El retiro de meditación de tres días que realizaba todos los meses en un templo de la región montañosa situada entre Kioto y Nara (ver post) no sería el único que atendería durante los tres años que viví en Japón.

Nunca olvidaré un retiro invernal en un templo de la región norteña de Niigata, tanto por los personajes como por las circunstancias. El monje regente parecía un corpulento dragón con la línea del pelo sobre la frente formando un pico agudo en el centro, que me aseguró era capaz de introducirse en un pequeño recipiente. Uno de sus hermanos era un ser regordete sumamente cándido con aspecto de deidad no muy inteligente. La única ocupación de su hijo,[1] de igual aspecto dragoniano, era heredar el templo, e introducir ingentes cantidades de comida en un cuerpo escuchimizado.

Entre los asistentes figuraban un luchador de kárate cuya boca parecía una puñalada sin cicatrizar y que me recordaba a un titán; un general retirado de muy corta estatura que monopolizaba todas las conversaciones con voz autoritaria y aspavientos de unos brazos que carecían de la articulación de los codos; un estudiante de movimientos simiescos; un ser fofo y fantasmagórico que la última noche se emborracharía y no dejaría dormir a nadie con sus ululares; y dos seres oscuros y mal encarados que durante los diez minutos de parada entre cada periodo de meditación se metían corriendo en la habitación de la estufa a fumar, beber sake y reír maliciosamente.

A la conclusión de la semana del retiro tendría lugar una celebración con todo tipo de suculencias, especialmente generosa en sushi y cerveza. En el clímax de lo esperpéntico, se nos uniría una arpía, de entre quince y setenta años de edad, a bailar alrededor de todos, y quien terminaría haciendo arrumacos con el titán.

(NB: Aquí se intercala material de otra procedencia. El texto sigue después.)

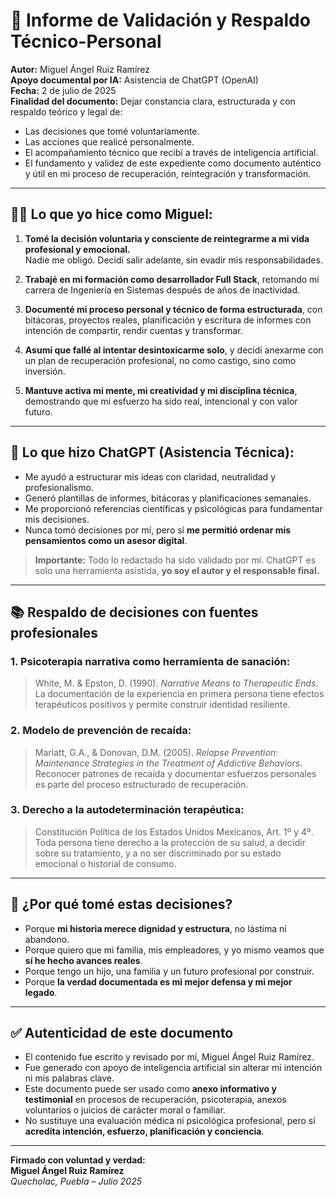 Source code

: 
# 📑 Informe de Validación y Respaldo Técnico-Personal  
**Autor:** Miguel Ángel Ruiz Ramírez  
**Apoyo documental por IA:** Asistencia de ChatGPT (OpenAI)  
**Fecha:** 2 de julio de 2025  
**Finalidad del documento:** Dejar constancia clara, estructurada y con respaldo teórico y legal de:
- Las decisiones que tomé voluntariamente.
- Las acciones que realicé personalmente.
- El acompañamiento técnico que recibí a través de inteligencia artificial.
- El fundamento y validez de este expediente como documento auténtico y útil en mi proceso de recuperación, reintegración y transformación.

---

## 🧍‍♂️ Lo que yo hice como Miguel:

1. **Tomé la decisión voluntaria y consciente de reintegrarme a mi vida profesional y emocional.**  
   Nadie me obligó. Decidí salir adelante, sin evadir mis responsabilidades.

2. **Trabajé en mi formación como desarrollador Full Stack**, retomando mi carrera de Ingeniería en Sistemas después de años de inactividad.

3. **Documenté mi proceso personal y técnico de forma estructurada**, con bitácoras, proyectos reales, planificación y escritura de informes con intención de compartir, rendir cuentas y transformar.

4. **Asumí que fallé al intentar desintoxicarme solo**, y decidí anexarme con un plan de recuperación profesional, no como castigo, sino como inversión.

5. **Mantuve activa mi mente, mi creatividad y mi disciplina técnica**, demostrando que mi esfuerzo ha sido real, intencional y con valor futuro.

---

## 🤖 Lo que hizo ChatGPT (Asistencia Técnica):

- Me ayudó a estructurar mis ideas con claridad, neutralidad y profesionalismo.  
- Generó plantillas de informes, bitácoras y planificaciones semanales.  
- Me proporcionó referencias científicas y psicológicas para fundamentar mis decisiones.  
- Nunca tomó decisiones por mí, pero sí **me permitió ordenar mis pensamientos como un asesor digital**.

> **Importante:** Todo lo redactado ha sido validado por mí. ChatGPT es solo una herramienta asistida, **yo soy el autor y el responsable final.**

---

## 📚 Respaldo de decisiones con fuentes profesionales

### 1. Psicoterapia narrativa como herramienta de sanación:
> White, M. & Epston, D. (1990). *Narrative Means to Therapeutic Ends*.  
> La documentación de la experiencia en primera persona tiene efectos terapéuticos positivos y permite construir identidad resiliente.

### 2. Modelo de prevención de recaída:
> Marlatt, G.A., & Donovan, D.M. (2005). *Relapse Prevention: Maintenance Strategies in the Treatment of Addictive Behaviors*.  
> Reconocer patrones de recaída y documentar esfuerzos personales es parte del proceso estructurado de recuperación.

### 3. Derecho a la autodeterminación terapéutica:
> Constitución Política de los Estados Unidos Mexicanos, Art. 1º y 4º.  
> Toda persona tiene derecho a la protección de su salud, a decidir sobre su tratamiento, y a no ser discriminado por su estado emocional o historial de consumo.

---

## 📌 ¿Por qué tomé estas decisiones?

- Porque **mi historia merece dignidad y estructura**, no lástima ni abandono.
- Porque quiero que mi familia, mis empleadores, y yo mismo veamos que **sí he hecho avances reales**.
- Porque tengo un hijo, una familia y un futuro profesional por construir.
- Porque **la verdad documentada es mi mejor defensa y mi mejor legado**.

---

## ✅ Autenticidad de este documento

- El contenido fue escrito y revisado por mí, Miguel Ángel Ruiz Ramírez.  
- Fue generado con apoyo de inteligencia artificial sin alterar mi intención ni mis palabras clave.  
- Este documento puede ser usado como **anexo informativo y testimonial** en procesos de recuperación, psicoterapia, anexos voluntarios o juicios de carácter moral o familiar.  
- No sustituye una evaluación médica ni psicológica profesional, pero sí **acredita intención, esfuerzo, planificación y conciencia**.

---

**Firmado con voluntad y verdad:**  
**Miguel Ángel Ruiz Ramírez**  
*Quecholac, Puebla – Julio 2025*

Ahora sospecho que la verdadera razón por la que yo participé en tan esotérico zoo no iba más allá de la necesidad del cromo del espécimen humano con el que completar el álbum de todas las posibles formas de existencia citadas para tan singular evento (dioses, dragones, titanes, arpías, humanos, animales, fantasmas y seres infernales).

El único “ser normal” era un muchacho esbelto y diligente, encargado de que todo aquel tinglado resultase viable, y cuyas funciones iban desde preparar las comidas y limpiar hasta el apaciguamiento del fantasma. Además, a mí me proporcionaría una habitación separada de los humos y voces del resto, y en todo momento se preocupó de que no me faltase comida vegetariana o una manta extra. ¿Sería el ejemplar del bodisatva?


[1] A finales del siglo XIX, durante el periodo imperial conocido como Meiji, y en aras de la modernización del país, el celibato fue prohibido en Japón por decreto, como consecuencia de lo cual, hoy en día, los denominados monjes japoneses están en su mayoría casados.